**EXTRACTED INFORMATION:**

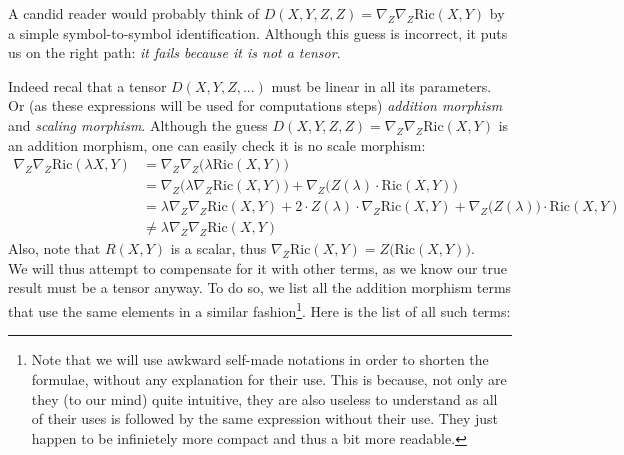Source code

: \documentclass[a4paper,11pt]{article}
\numberwithin{equation}{section}
\theoremstyle{definition}
\newcommand{\R}{{\mathrm{Ric}}}
\begin{document}
A candid reader would probably think of $D(X,Y,Z,Z)=\nabla_Z \nabla_Z \R(X,Y)$ by a simple symbol-to-symbol identification. Although this guess is incorrect, it puts us on the right path: \emph{it fails because it is not a tensor}.

Indeed recal that a tensor $D(X,Y,Z,...)$ must be linear in all its parameters. Or (as these expressions will be used for computations steps) \emph{addition morphism} and \emph{scaling morphism}. Although the guess $D(X,Y,Z,Z)=\nabla_Z \nabla_Z \R(X,Y)$ is an addition morphism, one can easily check it is no scale morphism:
\begin{align*}
\nabla_Z \nabla_Z \R(\lambda X,Y)
    &=\nabla_Z \nabla_Z\big( \lambda \R(X,Y) \big)\\
    &= \nabla_Z \big(\lambda\nabla_Z \R(X,Y) \big)
    + \nabla_Z \big( Z(\lambda) \cdot \R(X,Y) \big)\\
    &= \lambda \nabla_Z \nabla_Z \R(X,Y)
    + 2 \cdot Z(\lambda) \cdot \nabla_Z \R(X,Y)
    + \nabla_Z \big( Z(\lambda)\big) \cdot \R(X,Y)\\
    &\ne \lambda \nabla_Z \nabla_Z \R(X,Y)
\end{align*}
Also, note that $R(X,Y)$ is a scalar, thus $\nabla_Z\R(X,Y)=Z\big(\R(X,Y)\big)$.\\

We will thus attempt to compensate for it with other terms, as we know our true result must be a tensor anyway. To do so, we list all the addition morphism terms that use the same elements in a similar fashion\footnote{Note that we will use awkward self-made notations in order to shorten the formulae, without any explanation for their use. This is because, not only are they (to our mind) quite intuitive, they are also useless to understand as all of their uses is followed by the same expression without their use. They just happen to be infinietely more compact and thus a bit more readable.}. Here is the list of all such terms:
\end{document}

**REQUIRED WORK:** The listing is to be reproduced in full and exactly, except that its pictures are to be dropped.

**TASK RESULT:**
Source code

: \documentclass[a4paper,11pt]{article}
\numberwithin{equation}{section}
\theoremstyle{definition}
\newcommand{\R}{{\mathrm{Ric}}}
\begin{document}
A candid reader would probably think of $D(X,Y,Z,Z)=\nabla_Z \nabla_Z \R(X,Y)$ by a simple symbol-to-symbol identification. Although this guess is incorrect, it puts us on the right path: \emph{it fails because it is not a tensor}.

Indeed recal that a tensor $D(X,Y,Z,...)$ must be linear in all its parameters. Or (as these expressions will be used for computations steps) \emph{addition morphism} and \emph{scaling morphism}. Although the guess $D(X,Y,Z,Z)=\nabla_Z \nabla_Z \R(X,Y)$ is an addition morphism, one can easily check it is no scale morphism:
\begin{align*}
\nabla_Z \nabla_Z \R(\lambda X,Y)
    &=\nabla_Z \nabla_Z\big( \lambda \R(X,Y) \big)\\
    &= \nabla_Z \big(\lambda\nabla_Z \R(X,Y) \big)
    + \nabla_Z \big( Z(\lambda) \cdot \R(X,Y) \big)\\
    &= \lambda \nabla_Z \nabla_Z \R(X,Y)
    + 2 \cdot Z(\lambda) \cdot \nabla_Z \R(X,Y)
    + \nabla_Z \big( Z(\lambda)\big) \cdot \R(X,Y)\\
    &\ne \lambda \nabla_Z \nabla_Z \R(X,Y)
\end{align*}
Also, note that $R(X,Y)$ is a scalar, thus $\nabla_Z\R(X,Y)=Z\big(\R(X,Y)\big)$.\\

We will thus attempt to compensate for it with other terms, as we know our true result must be a tensor anyway. To do so, we list all the addition morphism terms that use the same elements in a similar fashion\footnote{Note that we will use awkward self-made notations in order to shorten the formulae, without any explanation for their use. This is because, not only are they (to our mind) quite intuitive, they are also useless to understand as all of their uses is followed by the same expression without their use. They just happen to be infinietely more compact and thus a bit more readable.}. Here is the list of all such terms:
\end{document}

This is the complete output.